Given the recent revelations in the industry that SAN fabrics are being over-provisioned on average by at least a factor of 5 times, there clearly is little reason for most companies to upgrade to 8Gbps. When all of your applications are receiving the bandwidth that only 5% of your applications actually need, going straight to 8Gbps leads to even poorer configuration and further waste. This scenario becomes even more complicated given the fact that server virtualization has led administrators to over- provision their SAN infrastructure in a fear that they can’t accommodate their bandwidth requirements. Also with an increase of SSDs being deployed in the majority of enterprise infrastructures, going up to 8Gbps seems a natural way of making the most of their expensive disk investment.

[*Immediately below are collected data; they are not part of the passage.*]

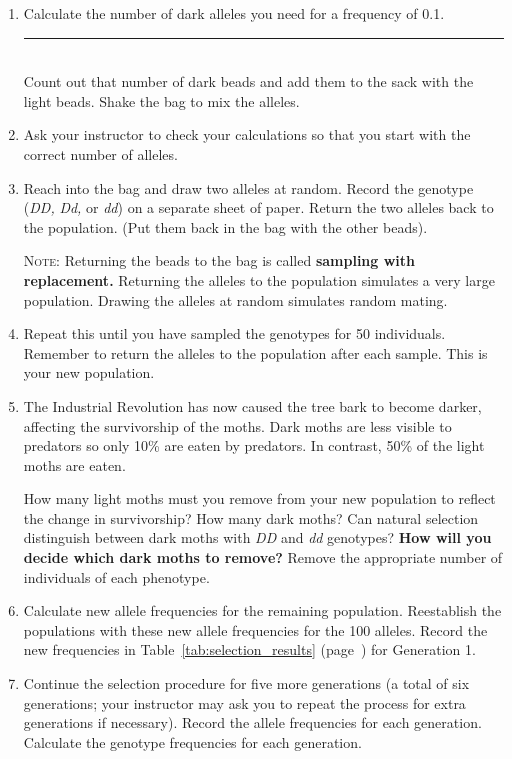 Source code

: \documentclass[12pt]{exam}
\newcommand{\allele}[1]{\textit{#1}}
\begin{document}
\begin{questions}
\begin{enumerate}
	\item Calculate the number of dark alleles you need for a frequency of 0.1. \hfill \rule{0.5in}{0.4pt} \\ Count out that number of dark beads and add them to the sack with the light beads. Shake the bag to mix the alleles.
	
	\item Ask your instructor to check your calculations so that you start with the correct number of alleles.
	
	\item Reach into the bag and draw two alleles at random. Record the genotype (\allele{DD,} \allele{Dd,} or \allele{dd}) on a separate sheet of paper. Return the two alleles back to the population. (Put them back in the bag with the other beads).
	
	\textsc{Note:} Returning the beads to the bag is called \textbf{sampling with replacement.} Returning the alleles to the population simulates a very large population. Drawing the alleles at random simulates random mating.
	
	\item Repeat this until you have sampled the genotypes for 50 individuals. Remember to return the alleles to the population after each sample. This is your new population. 
	
	\item The Industrial Revolution has now caused the tree bark to become darker, affecting the survivorship of the moths. Dark moths are less visible to predators so only 10\% are eaten by predators. In contrast, 50\% of the light moths are eaten. 
	
	How many light moths must you remove from your new population to reflect the change in survivorship? How many dark moths? Can natural selection distinguish between dark moths with \allele{DD} and \allele{dd} genotypes? \textbf{How will you decide which dark moths to remove?}  Remove the appropriate number of individuals of each phenotype.
	
	\item Calculate new allele frequencies for the remaining population. Reestablish the populations with these new allele frequencies for the 100 alleles. Record the new frequencies in Table~\ref{tab:selection_results} (page~\pageref{tab:selection_results}) for Generation 1.
	
	\item Continue the selection procedure for five more generations (a total of six generations; your instructor may ask you to repeat the process for extra generations if necessary). Record the allele frequencies for each generation. Calculate the genotype frequencies for each generation. 
	

\end{enumerate}
\end{questions}
\end{document}
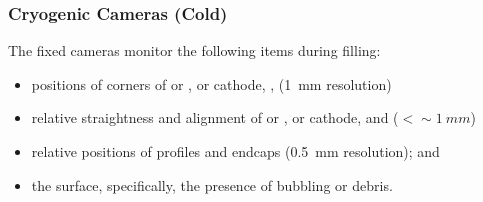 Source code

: 
\subsubsection{Cryogenic Cameras (Cold)}

The fixed cameras
monitor the following items during filling:
\begin{itemize}
\item positions of corners of  or ,  or cathode, ,  (\SI{1}{mm} resolution)
\item relative straightness and alignment of  or ,  or cathode, and  (\(<\sim\SI{1}{mm}\))
\item relative positions of profiles and endcaps (\SI{0.5}{mm} resolution); and 
\item the \lar surface, specifically, the presence of bubbling or debris.
\end{itemize}




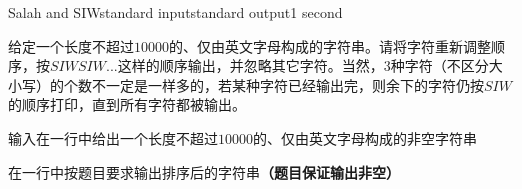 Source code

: \begin{problem}{Salah and SIW}{standard input}{standard output}{1 second}

给定一个长度不超过$10000$的、仅由英文字母构成的字符串。请将字符重新调整顺序，按$SIWSIW...$这样的顺序输出，并忽略其它字符。当然，$3$种字符（不区分大小写）的个数不一定是一样多的，若某种字符已经输出完，则余下的字符仍按$SIW$的顺序打印，直到所有字符都被输出。

\InputFile

输入在一行中给出一个长度不超过$10000$的、仅由英文字母构成的非空字符串

\OutputFile

在一行中按题目要求输出排序后的字符串\textbf{（题目保证输出非空）}

\Examples

\begin{example}
%
%
\end{example}
\end{problem}
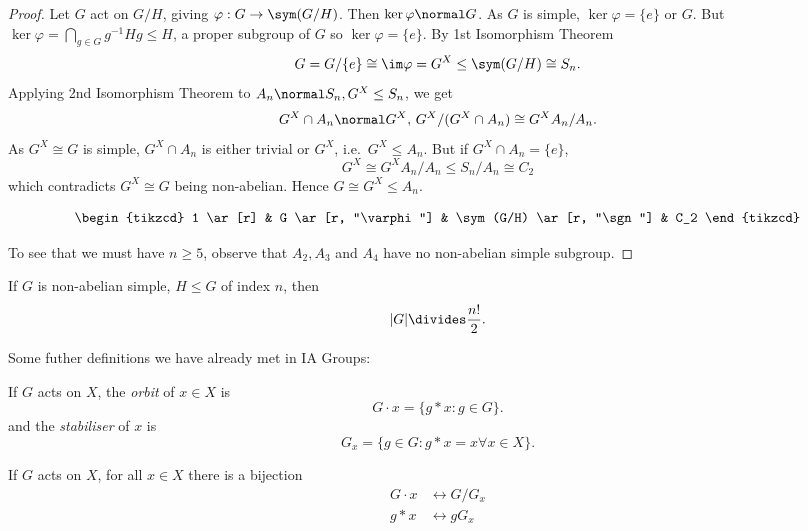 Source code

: \documentclass[a4paper]{article}
\theoremstyle{definition}
\begin{document}
\begin{proof}
  Let \(G\) act on \(G/H\), giving \(\varphi: G \to \sym(G/H)\). Then \(\ker \varphi \normal G\). As \(G\) is simple, \(\ker \varphi = \{e\}\) or \(G\). But \(\ker \varphi = \bigcap_{g \in G} g^{-1}Hg \leq H\), a proper subgroup of \(G\) so \(\ker \varphi = \{e\}\). By 1st Isomorphism Theorem
  \[
    G = G/\{e\} \cong \im \varphi = G^X \leq \sym(G/H) \cong S_n.
  \]
  Applying 2nd Isomorphism Theorem to \(A_n \normal S_n, G^X \leq S_n\), we get
  \[
    G^X \cap A_n \normal G^X, \, G^X/(G^X \cap A_n) \cong G^XA_n/A_n.
  \]
  As \(G^X \cong G\) is simple, \(G^X \cap A_n\) is either trivial or \(G^X\), i.e.\ \(G^X \leq A_n\). But if \(G^X \cap A_n = \{e\}\),
  \[
    G^X \cong G^XA_n/A_n \leq S_n/A_n \cong C_2
  \]
  which contradicts \(G^X \cong G\) being non-abelian. Hence \(G \cong G^X \leq A_n\).

  \[
    \begin{tikzcd}
      1 \ar[r] & G \ar[r, "\varphi"] & \sym(G/H) \ar[r, "\sgn"] & C_2
    \end{tikzcd}
  \]
  
  To see that we must have \(n \geq 5\), observe that \(A_2, A_3\) and \(A_4\) have no non-abelian simple subgroup.
\end{proof}

\begin{corollary}
  If \(G\) is non-abelian simple, \(H \leq G\) of index \(n\), then
  \[
    |G| \divides \frac{n!}{2}.
  \]
\end{corollary}

Some futher definitions we have already met in IA Groups:

\begin{definition}
  If \(G\) acts on \(X\), the \emph{orbit} of \(x \in X\) is
  \[
    G \cdot x = \{g * x: g \in G\}.
  \]
  and the \emph{stabiliser} of \(x\) is
  \[
    G_x = \{g \in G: g * x = x \forall x \in X\}.
  \]
\end{definition}

\begin{theorem}
  \label{thm:orbit-stabiliser}
  If \(G\) acts on \(X\), for all \(x \in X\) there is a bijection
  \begin{align*}
    G \cdot x &\leftrightarrow G/G_x \\
    g * x &\leftrightarrow gG_x
  \end{align*}
\end{theorem}
\end{document}
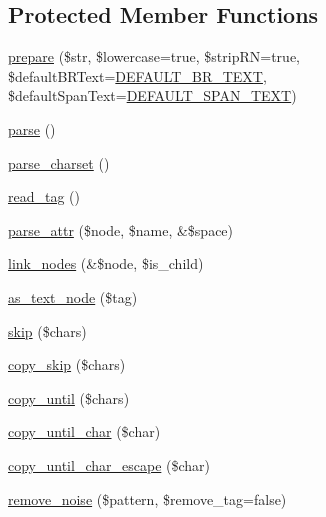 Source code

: \subsection*{Protected Member Functions}
\begin{DoxyCompactItemize}
\item 
\hyperlink{classsimple__html__dom_a5c2e8093a84d64af2fdcbd9116a297d1}{prepare} (\$str, \$lowercase=true, \$strip\+R\+N=true, \$default\+B\+R\+Text=\hyperlink{simple__html__dom_8php_a898bdf60fe4d05c1c50013eed5e2c6e8}{D\+E\+F\+A\+U\+L\+T\+\_\+\+B\+R\+\_\+\+T\+E\+X\+T}, \$default\+Span\+Text=\hyperlink{simple__html__dom_8php_a30d58d7d3a53efc61f064b53a434bafe}{D\+E\+F\+A\+U\+L\+T\+\_\+\+S\+P\+A\+N\+\_\+\+T\+E\+X\+T})
\item 
\hyperlink{classsimple__html__dom_a38d99acc70a1d8fd8f94455743b2d237}{parse} ()
\item 
\hyperlink{classsimple__html__dom_a519f20b58429f11fb3c3839efcc7f484}{parse\+\_\+charset} ()
\item 
\hyperlink{classsimple__html__dom_a11913c53d09e73dc367062ee54abde20}{read\+\_\+tag} ()
\item 
\hyperlink{classsimple__html__dom_a6d54ee34e0f121005da327b6fe0ab7e4}{parse\+\_\+attr} (\$node, \$name, \&\$space)
\item 
\hyperlink{classsimple__html__dom_a19edb141f64d5d085874f2e75e0aa333}{link\+\_\+nodes} (\&\$node, \$is\+\_\+child)
\item 
\hyperlink{classsimple__html__dom_a17ff0dd434a94d34972e3c90fbd0d545}{as\+\_\+text\+\_\+node} (\$tag)
\item 
\hyperlink{classsimple__html__dom_a83de9b35df2e0857f2b0be5bff3e4960}{skip} (\$chars)
\item 
\hyperlink{classsimple__html__dom_a48081dad72c2e828f05ae7420d95c820}{copy\+\_\+skip} (\$chars)
\item 
\hyperlink{classsimple__html__dom_a607299237161af9369abc2d2605715d5}{copy\+\_\+until} (\$chars)
\item 
\hyperlink{classsimple__html__dom_a0dcd73e05f3cee1eafe3ec6fa347c36b}{copy\+\_\+until\+\_\+char} (\$char)
\item 
\hyperlink{classsimple__html__dom_a2df9f8464f8daf439f9fa740ebdc0ede}{copy\+\_\+until\+\_\+char\+\_\+escape} (\$char)
\item 
\hyperlink{classsimple__html__dom_a5bf6f05cd9b47a87912de85a6a556b6b}{remove\+\_\+noise} (\$pattern, \$remove\+\_\+tag=false)
\end{DoxyCompactItemize}
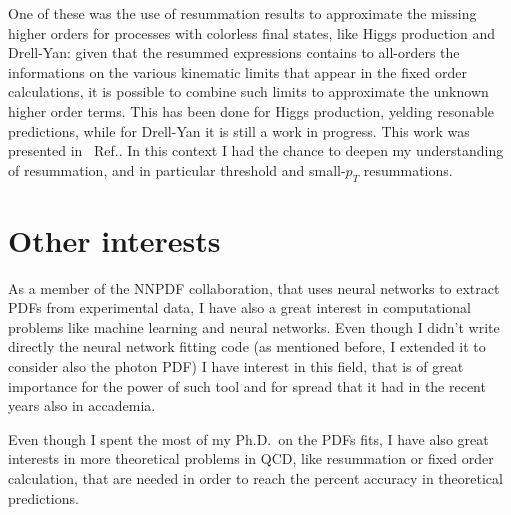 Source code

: \documentclass[11pt,a4paper]{moderncv}        %
\begin{document}
One of these was the use of resummation results to approximate the missing higher orders for processes with colorless final states,
like Higgs production and Drell-Yan:
given that the resummed expressions
contains to all-orders the informations on the various kinematic limits that appear in the fixed order calculations, it is possible
to combine such limits to approximate the unknown higher order terms.
This has been done for Higgs production, yelding resonable predictions, while for Drell-Yan it is still a work in progress.
This work was presented in~ Ref.\cite{laurenti2022approximating}.
In this context I had the chance to deepen my understanding of resummation, and in particular threshold and small-$p_T$ resummations.

\section{Other interests}

As a member of the NNPDF collaboration, that uses neural networks to extract PDFs from experimental data, I have also a great interest
in computational problems like machine learning and neural networks.
Even though I didn't write directly the neural network fitting code (as mentioned before, I extended it to consider also the photon PDF)
I have interest in this field, that is of great importance for the power of such tool and for spread that it had in the recent years
also in accademia.

Even though I spent the most of my Ph.D.\ on the PDFs fits, I have also great interests in more theoretical problems in QCD,
like resummation or fixed order calculation, that are needed in order to reach the percent accuracy in theoretical predictions.



\end{document}
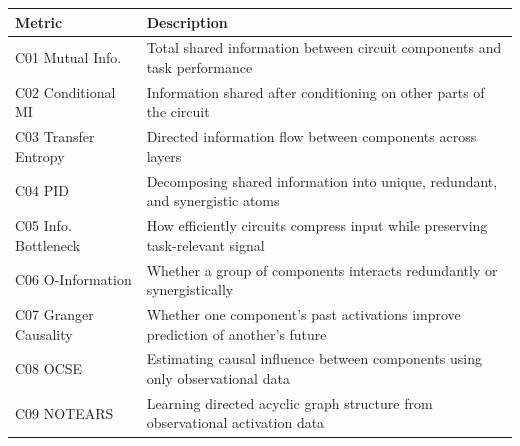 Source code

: \documentclass{article}
\begin{document}
\begin{minipage}{\linewidth}
\par
\begin{center}

\begin{tabular}{@{}lp{10cm}@{}}
\toprule
\textbf{Metric} & \textbf{Description} \\
\midrule
C01 Mutual Info. & Total shared information between circuit components and task performance \\
\midrule
C02 Conditional MI & Information shared after conditioning on other parts of the circuit \\
\midrule
C03 Transfer Entropy & Directed information flow between components across layers \\
\midrule
C04 PID & Decomposing shared information into unique, redundant, and synergistic atoms \\
\midrule
C05 Info. Bottleneck & How efficiently circuits compress input while preserving task-relevant signal \\
\midrule
C06 O-Information & Whether a group of components interacts redundantly or synergistically \\
\midrule
C07 Granger Causality & Whether one component's past activations improve prediction of another's future \\
\midrule
C08 OCSE & Estimating causal influence between components using only observational data \\
\midrule
C09 NOTEARS & Learning directed acyclic graph structure from observational activation data \\
\bottomrule
\end{tabular}
\end{center}
\end{minipage}
\end{document}
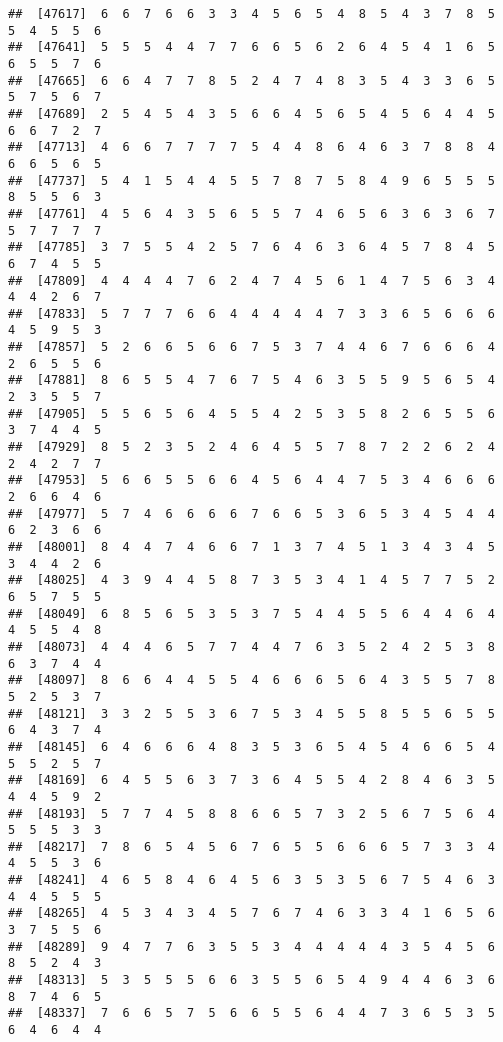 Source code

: \documentclass[
]{book}
\begin{document}
\begin{verbatim}
##  [47617]  6  6  7  6  6  3  3  4  5  6  5  4  8  5  4  3  7  8  5  5  4  5  5  6
##  [47641]  5  5  5  4  4  7  7  6  6  5  6  2  6  4  5  4  1  6  5  6  5  5  7  6
##  [47665]  6  6  4  7  7  8  5  2  4  7  4  8  3  5  4  3  3  6  5  5  7  5  6  7
##  [47689]  2  5  4  5  4  3  5  6  6  4  5  6  5  4  5  6  4  4  5  6  6  7  2  7
##  [47713]  4  6  6  7  7  7  7  5  4  4  8  6  4  6  3  7  8  8  4  6  6  5  6  5
##  [47737]  5  4  1  5  4  4  5  5  7  8  7  5  8  4  9  6  5  5  5  8  5  5  6  3
##  [47761]  4  5  6  4  3  5  6  5  5  7  4  6  5  6  3  6  3  6  7  5  7  7  7  7
##  [47785]  3  7  5  5  4  2  5  7  6  4  6  3  6  4  5  7  8  4  5  6  7  4  5  5
##  [47809]  4  4  4  4  7  6  2  4  7  4  5  6  1  4  7  5  6  3  4  4  4  2  6  7
##  [47833]  5  7  7  7  6  6  4  4  4  4  4  7  3  3  6  5  6  6  6  4  5  9  5  3
##  [47857]  5  2  6  6  5  6  6  7  5  3  7  4  4  6  7  6  6  6  4  2  6  5  5  6
##  [47881]  8  6  5  5  4  7  6  7  5  4  6  3  5  5  9  5  6  5  4  2  3  5  5  7
##  [47905]  5  5  6  5  6  4  5  5  4  2  5  3  5  8  2  6  5  5  6  3  7  4  4  5
##  [47929]  8  5  2  3  5  2  4  6  4  5  5  7  8  7  2  2  6  2  4  2  4  2  7  7
##  [47953]  5  6  6  5  5  6  6  4  5  6  4  4  7  5  3  4  6  6  6  2  6  6  4  6
##  [47977]  5  7  4  6  6  6  6  7  6  6  5  3  6  5  3  4  5  4  4  6  2  3  6  6
##  [48001]  8  4  4  7  4  6  6  7  1  3  7  4  5  1  3  4  3  4  5  3  4  4  2  6
##  [48025]  4  3  9  4  4  5  8  7  3  5  3  4  1  4  5  7  7  5  2  6  5  7  5  5
##  [48049]  6  8  5  6  5  3  5  3  7  5  4  4  5  5  6  4  4  6  4  4  5  5  4  8
##  [48073]  4  4  4  6  5  7  7  4  4  7  6  3  5  2  4  2  5  3  8  6  3  7  4  4
##  [48097]  8  6  6  4  4  5  5  4  6  6  6  5  6  4  3  5  5  7  8  5  2  5  3  7
##  [48121]  3  3  2  5  5  3  6  7  5  3  4  5  5  8  5  5  6  5  5  6  4  3  7  4
##  [48145]  6  4  6  6  6  4  8  3  5  3  6  5  4  5  4  6  6  5  4  5  5  2  5  7
##  [48169]  6  4  5  5  6  3  7  3  6  4  5  5  4  2  8  4  6  3  5  4  4  5  9  2
##  [48193]  5  7  7  4  5  8  8  6  6  5  7  3  2  5  6  7  5  6  4  5  5  5  3  3
##  [48217]  7  8  6  5  4  5  6  7  6  5  5  6  6  6  5  7  3  3  4  4  5  5  3  6
##  [48241]  4  6  5  8  4  6  4  5  6  3  5  3  5  6  7  5  4  6  3  4  4  5  5  5
##  [48265]  4  5  3  4  3  4  5  7  6  7  4  6  3  3  4  1  6  5  6  3  7  5  5  6
##  [48289]  9  4  7  7  6  3  5  5  3  4  4  4  4  4  3  5  4  5  6  8  5  2  4  3
##  [48313]  5  3  5  5  5  6  6  3  5  5  6  5  4  9  4  4  6  3  6  8  7  4  6  5
##  [48337]  7  6  6  5  7  5  6  6  5  5  6  4  4  7  3  6  5  3  5  6  4  6  4  4

\end{verbatim}
\end{document}
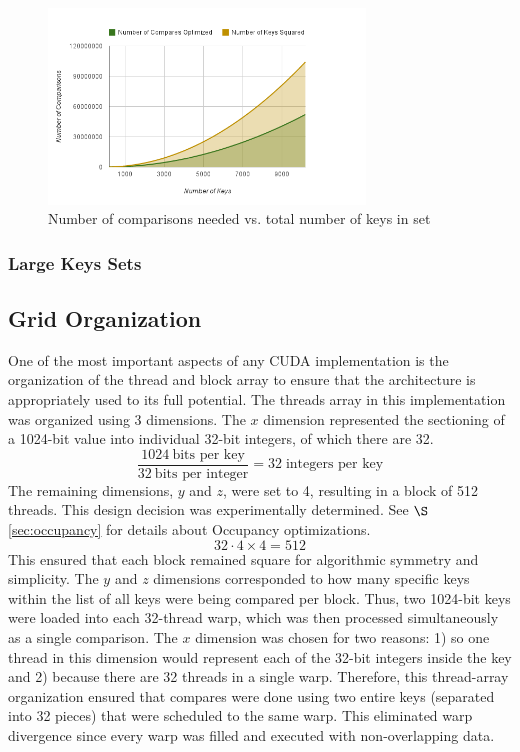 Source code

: \documentclass[smallextended]{svjour3}       %
\begin{document}
\begin{figure}
   \centering
   \includegraphics[width=0.75\textwidth]{chart_6}
   \caption{Number of comparisons needed vs. total number of keys in set}
   \label{fig:compvkeys}
\end{figure}

\subsubsection{Large Keys Sets}
\label{subsubsec:largesets}

\subsection{Grid Organization}
\label{sec:gridorg}
One of the most important aspects of any CUDA implementation is the 
organization of the thread and block array to ensure that the architecture is 
appropriately used to its full potential. The threads array in this 
implementation was organized using 3 dimensions. The $x$ dimension represented 
the sectioning of a 1024-bit value into individual 32-bit integers, of which 
there are 32. 
\begin{displaymath}
   \frac{1024 \:\mbox{bits per key}}{32 \:\mbox{bits per integer}} = 
   32 \;\mbox{integers per key}
\end{displaymath}
The remaining dimensions, $y$ and $z$, were set to 4, resulting in a block of 
512 threads. This design decision was experimentally determined. See 
$\S$\ref{sec:occupancy} for details about Occupancy optimizations.
\begin{displaymath}
   32 \cdot 4 \times 4 = 512
\end{displaymath}
This ensured that each block remained square for algorithmic 
symmetry and simplicity. The $y$ and $z$ dimensions corresponded to how many 
specific keys within the list of all keys were being compared per block. 
Thus, two 1024-bit keys were loaded into each 32-thread warp, which was 
then processed simultaneously as a single comparison. The $x$ dimension was 
chosen for two reasons: 1) so one thread in this dimension would represent 
each of the 32-bit integers inside the key and 2) because there are 32 threads 
in a single warp. Therefore, this thread-array organization ensured that 
compares were done using two entire keys (separated into 32 pieces) that were 
scheduled to the same warp. This eliminated warp divergence since every warp 
was filled and executed with non-overlapping data.
\end{document}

Problem is that having SSDs running on upgraded yet over-provisioned links which already suffer from jitters may give some performance improvement over their mechanical disk counterparts but are hardly running at optimum levels.
To solve such a dilemma and gain the true benefits of an 8Gbps upgrade it’s important to have an instrument which captures both directions of every SCSI I/O transaction from start to finish on every link carrying your business-critical data. In a recent discussion with IBM’s DS8000 specialist Jens Wissenbach, it was agreed that the solution of deploying TAPs on all the key links within the data center is the only way to truly detect the number of light levels, signal quality, throughput metrics, latency and response times, as well as protocol violations. With such real-time visibility into your FC infrastructure the administrator can quickly determine if any of the applications are in actual need of an excess to 4Gbps or where in fact the performance problems are coming from whether that be a bent cable, a speck of dirt or an outdated SFP.
TAPs such as those provided by the company Virtual Instruments, will soon be the natural replacement for patch panels across all enterprise data centers. But their role could also be the tool that allows end users to provision their SAN links to properly accommodate their SSD and VMware requirements without over-provisioning and being blinded by performance degradation that is beyond the scope of their SRM tool. So as Fibre Channel vendors are planning to start rolling out 16Gbps products for next year and with the news that the standard for 32Gbps Fibre Channel is already being worked on, it’s imperative that such upgrades take place with the correct preparation so as to maximize the benefits of such an investment.